A (fairly long) while ago, upon the recommendation of an article at linuxnewbie.org, I had adjusted downward the size of my mtu and mru as a means of increasing modem speed.

These were my updated settings:
$ cat /etc/ppp/options
lock
mtu 576
mru 512

On a hunch, just now, I simply tried increasing the size of both the mtu and mru, as follows:
$ cat /etc/ppp/options
lock
mtu 1000
mru 1000

Following that simple change:
Voila! Now, all of the sites that were inaccessible to me are now suddenly accessible to me.

So, it appears as though certain webservers (for example) will refuse to transmit data if the requested packet size is unacceptably low (e.g., beneath some pre-set threshold).

I could apparently receive data from some webservers, but not others, due to their differing minimum packet threshold settings.

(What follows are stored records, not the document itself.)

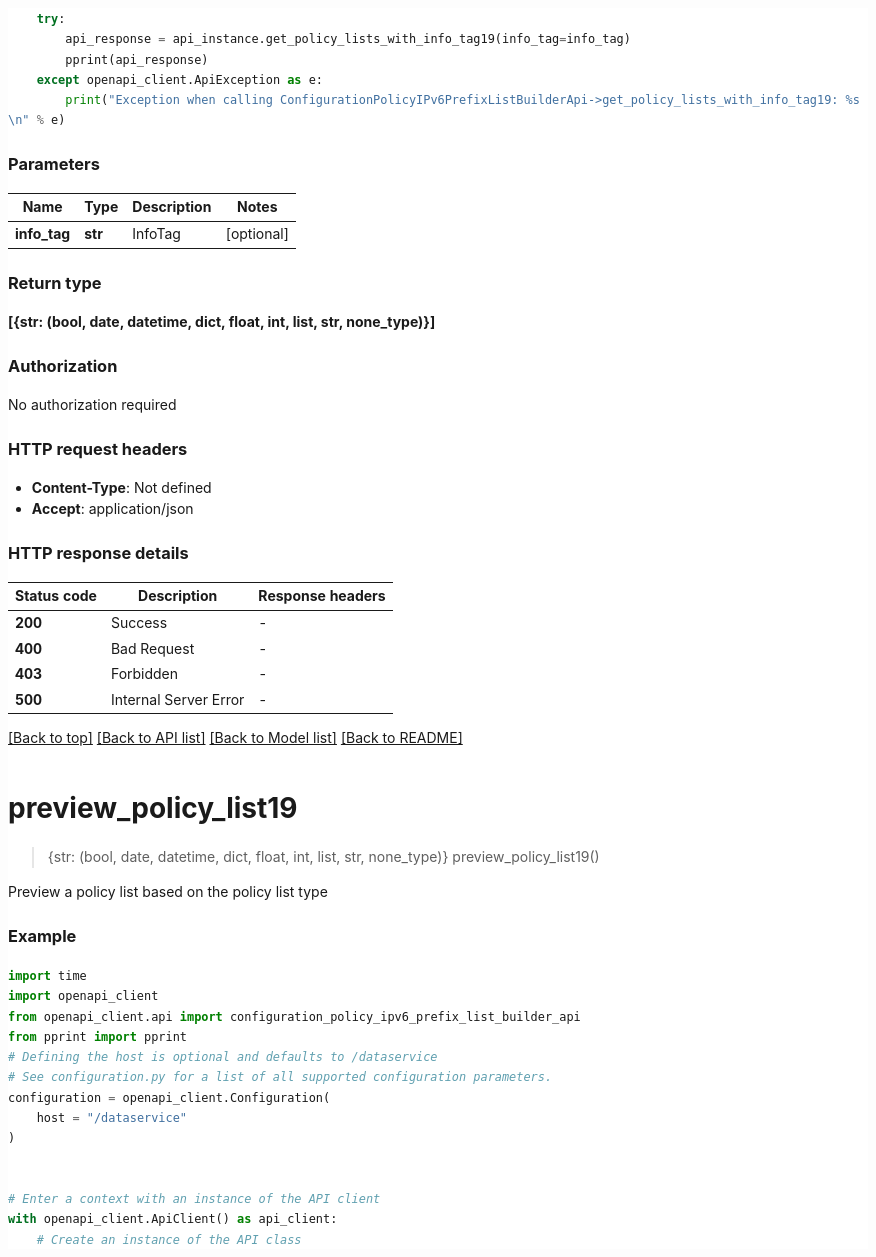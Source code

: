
 ```python
    try:
        api_response = api_instance.get_policy_lists_with_info_tag19(info_tag=info_tag)
        pprint(api_response)
    except openapi_client.ApiException as e:
        print("Exception when calling ConfigurationPolicyIPv6PrefixListBuilderApi->get_policy_lists_with_info_tag19: %s\n" % e)
```


### Parameters

Name | Type | Description  | Notes
------------- | ------------- | ------------- | -------------
 **info_tag** | **str**| InfoTag | [optional]

### Return type

**[{str: (bool, date, datetime, dict, float, int, list, str, none_type)}]**

### Authorization

No authorization required

### HTTP request headers

 - **Content-Type**: Not defined
 - **Accept**: application/json


### HTTP response details

| Status code | Description | Response headers |
|-------------|-------------|------------------|
**200** | Success |  -  |
**400** | Bad Request |  -  |
**403** | Forbidden |  -  |
**500** | Internal Server Error |  -  |

[[Back to top]](#) [[Back to API list]](../README.md#documentation-for-api-endpoints) [[Back to Model list]](../README.md#documentation-for-models) [[Back to README]](../README.md)

# **preview_policy_list19**
> {str: (bool, date, datetime, dict, float, int, list, str, none_type)} preview_policy_list19()



Preview a policy list based on the policy list type

### Example


```python
import time
import openapi_client
from openapi_client.api import configuration_policy_ipv6_prefix_list_builder_api
from pprint import pprint
# Defining the host is optional and defaults to /dataservice
# See configuration.py for a list of all supported configuration parameters.
configuration = openapi_client.Configuration(
    host = "/dataservice"
)


# Enter a context with an instance of the API client
with openapi_client.ApiClient() as api_client:
    # Create an instance of the API class
```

That is just my guess, in light of what I have just discovered, but I think that may be (roughly) what is going on here.

Thanks to all, especially David, for offering your help with this tough issue.

I am soooo happy now!!!
Ben : )

Cool, Glad you got it going.

To tune the mtu you can tell ping not to fragment by using the -f option. it will tell you when the packet is too big.


ping www.netscape.com -f -l 1000


you would start with a packet size of 1000 and keep raising it until it works.

on the low end I guess you could speed test to see if it helps, I would not go lower than 576.